During the summer, we maintain individuals on a 14:10 light:dark light cycle, with temperatures that fluctuate from 33°C during the day to 23°C at night. In November, we acclimate all individuals to a photothermal cycle that resembles the conditions that induce hibernation in the field by decreasing photoperiod and temperature on a weekly basis. During hibernation, we keep individuals on an 8:16 light:dark light cycle, with temperatures that fluctuate from 12.5°C during the day and 10°C at night. After the animals have been in hibernation for 10 wk, we increase photoperiod and temperature on a weekly basis until they return to the summer photothermal levels (e.g., Sakata et al. 2002). We maintain humidity at 40 to 50% throughout the year (Wade and Crews 1991b).

Both species reproduce well in our laboratory, and we regularly collect and incubate eggs and raise individuals hatched from eggs. Females and parthenogens produce eggs during the summer, and we add more water to the sand at one end of the cage to provide adequate moisture for egg laying. We palpate the abdomens of the adult females weekly to determine the degree of ovarian development, checking those with eggs in the oviduct daily for oviposition. We collect eggs within 24 hr of oviposition and place each clutch in a 30-mL plastic cup that contains a 1:1 vermiculite:water mixture. We seal the cups with plastic sandwich bags that are secured by a rubber band and place them in an incubator at 28.5°C. At this temperature, the hatchlings emerge in an average of 57 days and mortality rates are low (e.g., Wennstrom and Crews 1995).

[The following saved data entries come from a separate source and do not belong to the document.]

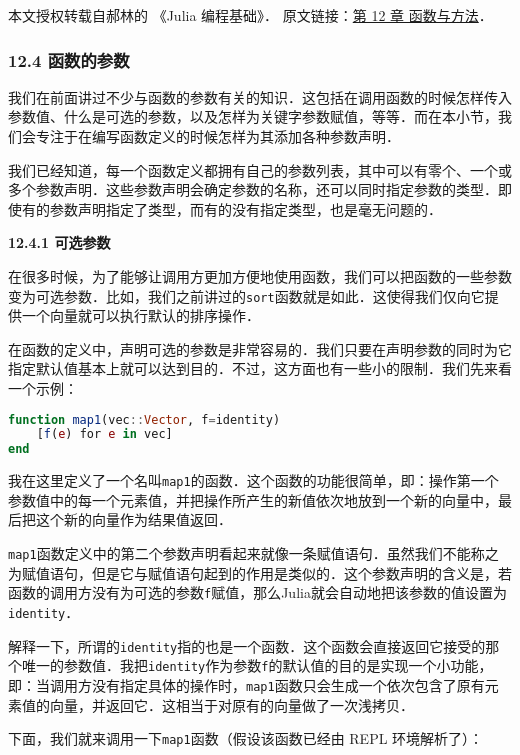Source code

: 
本文授权转载自郝林的 《Julia 编程基础》． 原文链接：\href{https://github.com/hyper0x/JuliaBasics/blob/master/book/ch12.md}{第 12 章 函数与方法}．

\subsubsection{12.4 函数的参数}

我们在前面讲过不少与函数的参数有关的知识．这包括在调用函数的时候怎样传入参数值、什么是可选的参数，以及怎样为关键字参数赋值，等等．而在本小节，我们会专注于在编写函数定义的时候怎样为其添加各种参数声明．

我们已经知道，每一个函数定义都拥有自己的参数列表，其中可以有零个、一个或多个参数声明．这些参数声明会确定参数的名称，还可以同时指定参数的类型．即使有的参数声明指定了类型，而有的没有指定类型，也是毫无问题的．

\textbf{12.4.1 可选参数}

在很多时候，为了能够让调用方更加方便地使用函数，我们可以把函数的一些参数变为可选参数．比如，我们之前讲过的\verb|sort|函数就是如此．这使得我们仅向它提供一个向量就可以执行默认的排序操作．

在函数的定义中，声明可选的参数是非常容易的．我们只要在声明参数的同时为它指定默认值基本上就可以达到目的．不过，这方面也有一些小的限制．我们先来看一个示例：

\begin{lstlisting}[language=julia]
function map1(vec::Vector, f=identity)
    [f(e) for e in vec]
end
\end{lstlisting}

我在这里定义了一个名叫\verb|map1|的函数．这个函数的功能很简单，即：操作第一个参数值中的每一个元素值，并把操作所产生的新值依次地放到一个新的向量中，最后把这个新的向量作为结果值返回．

\verb|map1|函数定义中的第二个参数声明看起来就像一条赋值语句．虽然我们不能称之为赋值语句，但是它与赋值语句起到的作用是类似的．这个参数声明的含义是，若函数的调用方没有为可选的参数\verb|f|赋值，那么Julia就会自动地把该参数的值设置为\verb|identity|．

解释一下，所谓的\verb|identity|指的也是一个函数．这个函数会直接返回它接受的那个唯一的参数值．我把\verb|identity|作为参数\verb|f|的默认值的目的是实现一个小功能，即：当调用方没有指定具体的操作时，\verb|map1|函数只会生成一个依次包含了原有元素值的向量，并返回它．这相当于对原有的向量做了一次浅拷贝．

下面，我们就来调用一下\verb|map1|函数（假设该函数已经由 REPL 环境解析了）：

We house hatchlings, up to 10 per cage, in 10-gallon aquaria with 3 to 4 cm of sand, wood blocks, and shallow trays with water. We feed the individuals with vestigial-winged fruit flies, which are unable to fly, twice a day for the first few weeks. As individuals increase in size, we feed them small wax worms and 2-wk-old crickets (Wennstrom and Crews 1995; C. Gill and D. Crews, unpublished observations).

Hormonal Regulation of Sexual Behavior in the Sexual and Parthenogenetic Whiptail Lizards

Sexual activity in males of the ancestral species depends on testicular androgens (Lindzey and Crews 1986), which varyaccording to season (Lindzey and Crews 1993; Moore and Crews 1986). Males have higher levels of testosterone and display copulatory behaviors more frequently during the summer breeding season than during the rest of the year. Similarly, exogenous administration of androgen stimulates male-like pseudosexual behavior in the parthenogen (Grassman and Crews 1986; Mayo and Crews 1987; Sakata et al. 2003; Wade et al. 1993). Nevertheless, circulating androgens remain uniformly undetectable in the parthenogen throughout the reproductive cycle (Moore and Crews 1986), suggesting that the parthenogen has inherited a sensitivity to androgen but not a male pattern of androgen secretion. In addition, the nature and pattern of sex steroid hormone secretions in the parthenogen are virtually identical to those in females of the sexual species (Moore and Crews 1986). In both species, estradiol gradually increases during follicular development and drops after ovulation, whereas progesterone levels are low during follicular development and increase dramatically around the time of ovulation (Moore and Crews 1986; Moore et al. 1985b; Figure 3). Together these data indicate that the evolution of pseudosexual behavior has not been accompanied by an alteration of the female-typical pattern of endocrine changes.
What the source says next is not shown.